A C programmer working with glibc now would look in vain for for a straightforward way to invoke a number of Linux system calls, including futex(), gettid(), getrandom(), renameat2(), execveat(), bpf(), kcmp(), seccomp(), and a number of others. The only way to get at these system calls is via the syscall() function. Over the years, there have been requests to add wrappers for a number of these system calls; in some cases, such as gettid() and futex(), the requests were summarily rejected by the (at-the-time) glibc maintainer in fairly typical style. More recently these requests have been reopened and others have been entertained, but there have been no system-call wrappers added since glibc 2.15, corresponding roughly to the 3.2 kernel.
On the face of it, adding a new system-call wrapper should be a simple exercise. The kernel has already defined an API for the system call, so it is just a matter of writing a simple function that passes the caller's arguments through to the kernel implementation. Things quickly get more complicated than that, though, for a number of reasons, but they all come down to one root cause: glibc is not just a wrapper interface for kernel-supplied functionality.

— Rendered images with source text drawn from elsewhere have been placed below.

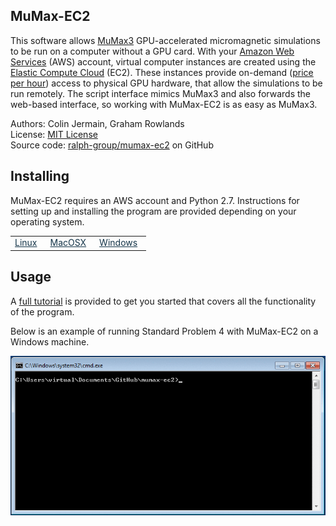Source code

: ## MuMax-EC2 ##

This software allows [MuMax3](http://mumax.github.io/) GPU-accelerated micromagnetic simulations to be run on a computer without a GPU card. With your [Amazon Web Services](http://aws.amazon.com/) (AWS) account, virtual computer instances are created using the [Elastic Compute Cloud](http://aws.amazon.com/ec2/) (EC2). These instances provide on-demand ([price per hour](http://aws.amazon.com/ec2/pricing/)) access to physical GPU hardware, that allow the simulations to be run remotely. The script interface mimics MuMax3 and also forwards the web-based interface, so working with MuMax-EC2 is as easy as MuMax3.

Authors: Colin Jermain, Graham Rowlands  
License: [MIT License](license.md)   
Source code: [ralph-group/mumax-ec2](http://www.github.com/ralph-group/mumax-ec2) on GitHub

## Installing ##

MuMax-EC2 requires an AWS account and Python 2.7. Instructions for setting up and installing the program are provided depending on your operating system.

<table>
    <tr>
        <td style="padding-right: 1em; text-align: center">
            <a href="install_linux.md" style="color: #153549; text-decoration: underline">
            <div style="font-size: 4em; line-height: 1.5em;">
                <i class="fa fa-linux"></i>
            </div>
            Linux
            </a>
        </td>
        <td style="padding-right: 1em; text-align: center">
            <a href="install_mac.md" style="color: #153549; text-decoration: underline">
            <div style="font-size: 4em; line-height: 1.5em;">
            <i class="fa fa-apple"></i>
            </div> 
            MacOSX
            </a>
        </td>    
        <td style="padding-right: 1em; text-align: center">
            <a href="install_windows.md" style="color: #153549; text-decoration: underline">
            <div style="font-size: 4em; line-height: 1.5em;">
                <i class="fa fa-windows"></i>
            </div>
            Windows
            </a>
        </td>
    </tr>
</table>


## Usage ##

A [full tutorial](tutorial.md) is provided to get you started that covers all the functionality of the program. 

Below is an example of running Standard Problem 4 with MuMax-EC2 on a Windows machine.

<img src="standard_problem_4.gif" />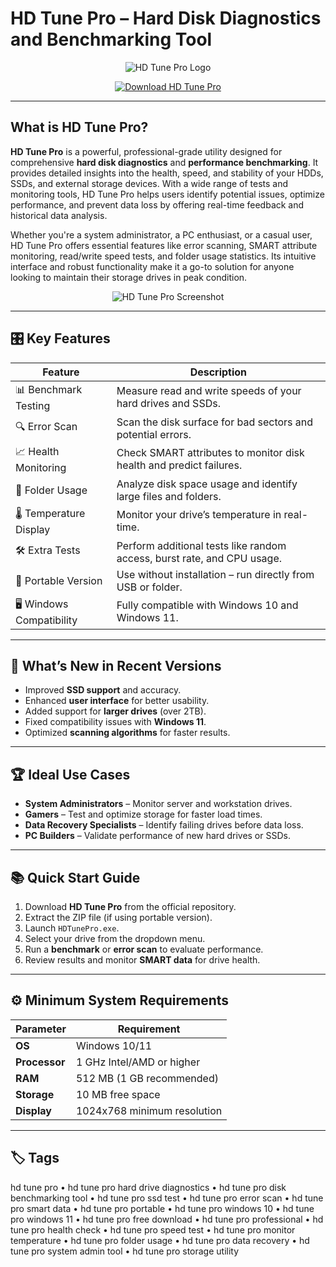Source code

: # HD Tune Pro – Hard Disk Diagnostics and Benchmarking Tool

<p align="center">
  <img src="https://www.hdtune.com/images/logo.png" alt="HD Tune Pro Logo"/>
</p>

<p align="center">
  <a href="https://hd-tune-pro-hard-drive-diagnostics.github.io/.github/">
    <img src="https://img.shields.io/badge/⬇️_Get_HD_Tune_Pro-blue?style=for-the-badge&logo=github" alt="Download HD Tune Pro"/>
  </a>
</p>

---

## What is HD Tune Pro?

**HD Tune Pro** is a powerful, professional-grade utility designed for comprehensive **hard disk diagnostics** and **performance benchmarking**. It provides detailed insights into the health, speed, and stability of your HDDs, SSDs, and external storage devices. With a wide range of tests and monitoring tools, HD Tune Pro helps users identify potential issues, optimize performance, and prevent data loss by offering real-time feedback and historical data analysis.

Whether you're a system administrator, a PC enthusiast, or a casual user, HD Tune Pro offers essential features like error scanning, SMART attribute monitoring, read/write speed tests, and folder usage statistics. Its intuitive interface and robust functionality make it a go-to solution for anyone looking to maintain their storage drives in peak condition.

<p align="center">
  <img src="https://www.hdtune.com/images/screenshotds.png" alt="HD Tune Pro Screenshot"/>
</p>

---

## 🎛 Key Features

| Feature                        | Description                                                                 |
|--------------------------------|-----------------------------------------------------------------------------|
| 📊 Benchmark Testing           | Measure read and write speeds of your hard drives and SSDs.                 |
| 🔍 Error Scan                  | Scan the disk surface for bad sectors and potential errors.                 |
| 📈 Health Monitoring           | Check SMART attributes to monitor disk health and predict failures.         |
| 📁 Folder Usage                | Analyze disk space usage and identify large files and folders.              |
| 🌡 Temperature Display         | Monitor your drive’s temperature in real-time.                              |
| 🛠 Extra Tests                 | Perform additional tests like random access, burst rate, and CPU usage.     |
| 💾 Portable Version            | Use without installation – run directly from USB or folder.                 |
| 🖥 Windows Compatibility       | Fully compatible with Windows 10 and Windows 11.                            |

---

## 🔄 What’s New in Recent Versions

- Improved **SSD support** and accuracy.
- Enhanced **user interface** for better usability.
- Added support for **larger drives** (over 2TB).
- Fixed compatibility issues with **Windows 11**.
- Optimized **scanning algorithms** for faster results.

---

## 🏆 Ideal Use Cases

- **System Administrators** – Monitor server and workstation drives.
- **Gamers** – Test and optimize storage for faster load times.
- **Data Recovery Specialists** – Identify failing drives before data loss.
- **PC Builders** – Validate performance of new hard drives or SSDs.

---

## 📚 Quick Start Guide

1. Download **HD Tune Pro** from the official repository.
2. Extract the ZIP file (if using portable version).
3. Launch `HDTunePro.exe`.
4. Select your drive from the dropdown menu.
5. Run a **benchmark** or **error scan** to evaluate performance.
6. Review results and monitor **SMART data** for drive health.

---

## ⚙️ Minimum System Requirements

| Parameter       | Requirement                                   |
|-----------------|-----------------------------------------------|
| **OS**          | Windows 10/11                                 |
| **Processor**   | 1 GHz Intel/AMD or higher                     |
| **RAM**         | 512 MB (1 GB recommended)                     |
| **Storage**     | 10 MB free space                              |
| **Display**     | 1024x768 minimum resolution                   |

---

## 🏷 Tags

hd tune pro • hd tune pro hard drive diagnostics • hd tune pro disk benchmarking tool • hd tune pro ssd test • hd tune pro error scan • hd tune pro smart data • hd tune pro portable • hd tune pro windows 10 • hd tune pro windows 11 • hd tune pro free download • hd tune pro professional • hd tune pro health check • hd tune pro speed test • hd tune pro monitor temperature • hd tune pro folder usage • hd tune pro data recovery • hd tune pro system admin tool • hd tune pro storage utility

Instead, it provides a (somewhat standard-defined) API that is meant to be consistent and independent of any specific operating system.
There are provisions for adding kernel-specific functions to glibc now; those functions will typically fail (with errno set to ENOSYS) when called on a kernel that does not support them. Examples of such functions include the Linux-specific epoll_wait() and related system calls. As a general rule, though, the glibc developers, as part of their role maintaining the low-level API for the GNU system, would like to avoid kernel-specific additions.
This concern has had the effect of keeping a lot of Linux system-call wrappers out of the GNU C Library. It is not necessarily that the glibc developers do not want that functionality, but figuring out how a new function would fit into the overall GNU API is not a straightforward task. The ideal interface may not (from the glibc point of view) be the one exposed by the Linux kernel, so another may need to be designed. Issues like error handling, thread safety, support on non-Linux systems, and POSIX-thread cancellation points can complicate things considerably. In many cases, it seems that few developers have wanted to run the gauntlet of getting new system-call wrappers into the library, even if the overall attitude toward such wrappers has become markedly more friendly in recent years.
Back in May 2015, Joseph Myers proposed relaxing the rules just a little bit, at least in cases when the functionality provided by a wrapper might be of general interest. In such cases, Joseph suggested, there would be no immediate need to provide support for other operating-system kernels unless somebody found the desire and the time to do the work.
Roland McGrath is, by his own admission, the hardest glibc developer to convince about the value of adding Linux-specific system calls to the library. He still does not see a clear case for adding many Linux system-call wrappers to the core library; it is only clear, he said, when the system call is to be a part of the GNU API:
I propose that we rule out adding any symbols to the core libc ABIs that are not entering the OS-independent GNU API.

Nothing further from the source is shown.